Required action →
If a line in the records below contains "width", copy that line.

START Input

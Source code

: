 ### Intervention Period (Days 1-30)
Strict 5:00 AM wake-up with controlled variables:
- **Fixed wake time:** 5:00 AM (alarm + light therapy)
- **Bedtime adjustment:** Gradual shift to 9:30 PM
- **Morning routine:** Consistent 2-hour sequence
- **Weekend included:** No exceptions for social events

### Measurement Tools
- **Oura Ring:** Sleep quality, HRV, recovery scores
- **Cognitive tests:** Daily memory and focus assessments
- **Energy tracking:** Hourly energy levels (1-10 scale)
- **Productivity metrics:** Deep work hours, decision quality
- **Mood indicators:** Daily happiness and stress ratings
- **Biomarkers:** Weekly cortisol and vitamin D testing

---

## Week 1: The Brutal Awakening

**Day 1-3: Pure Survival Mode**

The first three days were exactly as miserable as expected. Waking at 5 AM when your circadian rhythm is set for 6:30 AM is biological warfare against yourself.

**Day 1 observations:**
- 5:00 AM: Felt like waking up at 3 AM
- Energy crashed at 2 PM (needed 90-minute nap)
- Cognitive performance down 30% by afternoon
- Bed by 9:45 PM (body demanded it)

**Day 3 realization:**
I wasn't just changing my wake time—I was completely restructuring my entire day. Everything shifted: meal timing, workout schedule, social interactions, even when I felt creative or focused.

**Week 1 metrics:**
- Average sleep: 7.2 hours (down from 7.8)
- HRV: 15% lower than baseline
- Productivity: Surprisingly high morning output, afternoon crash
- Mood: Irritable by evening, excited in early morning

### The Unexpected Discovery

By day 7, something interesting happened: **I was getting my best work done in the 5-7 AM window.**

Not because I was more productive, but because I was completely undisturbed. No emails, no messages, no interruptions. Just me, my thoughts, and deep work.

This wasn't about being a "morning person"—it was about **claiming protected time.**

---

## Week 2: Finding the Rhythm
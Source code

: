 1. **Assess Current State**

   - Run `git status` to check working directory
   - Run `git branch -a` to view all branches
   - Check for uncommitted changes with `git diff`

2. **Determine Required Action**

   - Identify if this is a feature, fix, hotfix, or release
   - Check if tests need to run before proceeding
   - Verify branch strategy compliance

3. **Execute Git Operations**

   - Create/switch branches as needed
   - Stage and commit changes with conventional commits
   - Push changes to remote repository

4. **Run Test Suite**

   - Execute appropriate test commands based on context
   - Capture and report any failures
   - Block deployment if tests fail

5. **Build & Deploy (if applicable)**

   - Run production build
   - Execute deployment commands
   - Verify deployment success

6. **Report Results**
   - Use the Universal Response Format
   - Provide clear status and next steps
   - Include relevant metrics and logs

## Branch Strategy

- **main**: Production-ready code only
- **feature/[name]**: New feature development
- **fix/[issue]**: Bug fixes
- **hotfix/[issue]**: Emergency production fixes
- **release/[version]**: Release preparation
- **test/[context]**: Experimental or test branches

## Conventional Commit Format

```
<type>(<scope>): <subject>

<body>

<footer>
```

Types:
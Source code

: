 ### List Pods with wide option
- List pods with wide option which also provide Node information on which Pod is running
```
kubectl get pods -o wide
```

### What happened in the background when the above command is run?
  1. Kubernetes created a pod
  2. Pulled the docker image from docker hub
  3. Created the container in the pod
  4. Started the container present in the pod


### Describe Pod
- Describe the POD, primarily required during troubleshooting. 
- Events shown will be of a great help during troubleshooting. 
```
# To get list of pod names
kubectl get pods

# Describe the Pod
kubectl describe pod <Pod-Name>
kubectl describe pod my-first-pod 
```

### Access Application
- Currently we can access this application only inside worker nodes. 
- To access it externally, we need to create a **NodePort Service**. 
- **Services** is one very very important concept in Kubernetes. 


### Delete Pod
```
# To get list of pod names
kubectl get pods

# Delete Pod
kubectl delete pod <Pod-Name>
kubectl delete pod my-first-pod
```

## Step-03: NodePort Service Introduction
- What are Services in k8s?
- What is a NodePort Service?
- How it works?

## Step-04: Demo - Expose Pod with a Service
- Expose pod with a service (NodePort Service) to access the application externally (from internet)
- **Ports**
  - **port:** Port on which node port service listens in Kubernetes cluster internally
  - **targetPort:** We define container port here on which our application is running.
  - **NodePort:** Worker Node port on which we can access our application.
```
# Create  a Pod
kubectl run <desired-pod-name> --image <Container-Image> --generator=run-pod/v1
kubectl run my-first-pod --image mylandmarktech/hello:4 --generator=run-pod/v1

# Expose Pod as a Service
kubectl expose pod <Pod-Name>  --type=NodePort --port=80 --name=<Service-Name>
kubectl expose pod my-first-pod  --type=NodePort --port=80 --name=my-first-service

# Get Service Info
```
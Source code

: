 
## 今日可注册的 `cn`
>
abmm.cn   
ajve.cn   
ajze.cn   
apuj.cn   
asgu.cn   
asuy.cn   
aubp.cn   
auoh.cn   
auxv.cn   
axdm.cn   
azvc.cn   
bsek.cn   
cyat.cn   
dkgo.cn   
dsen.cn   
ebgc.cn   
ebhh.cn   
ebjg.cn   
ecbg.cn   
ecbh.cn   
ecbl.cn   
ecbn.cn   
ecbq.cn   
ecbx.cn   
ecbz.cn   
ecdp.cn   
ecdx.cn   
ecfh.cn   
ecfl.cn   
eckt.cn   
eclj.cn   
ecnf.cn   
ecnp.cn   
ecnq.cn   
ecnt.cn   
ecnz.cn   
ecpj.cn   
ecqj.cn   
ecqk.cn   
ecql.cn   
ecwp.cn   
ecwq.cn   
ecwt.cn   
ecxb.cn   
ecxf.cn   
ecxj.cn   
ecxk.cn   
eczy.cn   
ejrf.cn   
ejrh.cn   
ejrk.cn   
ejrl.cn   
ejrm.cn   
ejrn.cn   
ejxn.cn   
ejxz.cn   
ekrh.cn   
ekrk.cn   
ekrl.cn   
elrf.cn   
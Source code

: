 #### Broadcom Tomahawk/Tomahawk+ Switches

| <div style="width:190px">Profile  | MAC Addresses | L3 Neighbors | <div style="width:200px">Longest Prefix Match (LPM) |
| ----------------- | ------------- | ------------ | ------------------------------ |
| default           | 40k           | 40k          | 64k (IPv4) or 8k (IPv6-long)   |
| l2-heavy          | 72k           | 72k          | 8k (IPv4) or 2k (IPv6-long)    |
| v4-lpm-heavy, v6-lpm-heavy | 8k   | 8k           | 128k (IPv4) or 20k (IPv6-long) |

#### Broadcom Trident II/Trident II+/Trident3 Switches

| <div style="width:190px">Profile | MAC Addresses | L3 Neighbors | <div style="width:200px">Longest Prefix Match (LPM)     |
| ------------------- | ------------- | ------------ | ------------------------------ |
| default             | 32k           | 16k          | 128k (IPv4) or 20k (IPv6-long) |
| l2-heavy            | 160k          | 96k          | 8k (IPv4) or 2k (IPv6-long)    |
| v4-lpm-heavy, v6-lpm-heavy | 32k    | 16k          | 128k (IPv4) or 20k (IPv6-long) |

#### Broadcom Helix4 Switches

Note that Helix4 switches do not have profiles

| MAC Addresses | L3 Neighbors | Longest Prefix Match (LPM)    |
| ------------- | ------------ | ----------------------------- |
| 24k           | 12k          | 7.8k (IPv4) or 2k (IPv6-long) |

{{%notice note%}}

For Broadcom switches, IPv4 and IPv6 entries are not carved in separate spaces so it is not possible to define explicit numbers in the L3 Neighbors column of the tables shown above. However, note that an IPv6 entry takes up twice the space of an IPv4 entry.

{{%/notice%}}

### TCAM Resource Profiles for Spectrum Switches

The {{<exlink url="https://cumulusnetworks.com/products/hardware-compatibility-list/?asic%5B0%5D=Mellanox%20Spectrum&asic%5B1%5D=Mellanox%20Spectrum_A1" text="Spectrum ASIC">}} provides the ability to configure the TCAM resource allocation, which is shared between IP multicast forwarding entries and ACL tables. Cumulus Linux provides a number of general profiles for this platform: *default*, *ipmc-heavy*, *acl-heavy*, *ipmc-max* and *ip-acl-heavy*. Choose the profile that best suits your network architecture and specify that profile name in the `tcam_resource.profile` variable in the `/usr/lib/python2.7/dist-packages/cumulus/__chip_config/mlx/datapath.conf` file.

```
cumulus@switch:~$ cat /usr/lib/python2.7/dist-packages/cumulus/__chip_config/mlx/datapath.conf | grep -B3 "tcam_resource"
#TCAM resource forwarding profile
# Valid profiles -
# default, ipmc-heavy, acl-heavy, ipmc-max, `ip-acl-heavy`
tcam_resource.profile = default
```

END Input

Exercise output →
| <div style="width:190px">Profile  | MAC Addresses | L3 Neighbors | <div style="width:200px">Longest Prefix Match (LPM) |
| <div style="width:190px">Profile | MAC Addresses | L3 Neighbors | <div style="width:200px">Longest Prefix Match (LPM)     |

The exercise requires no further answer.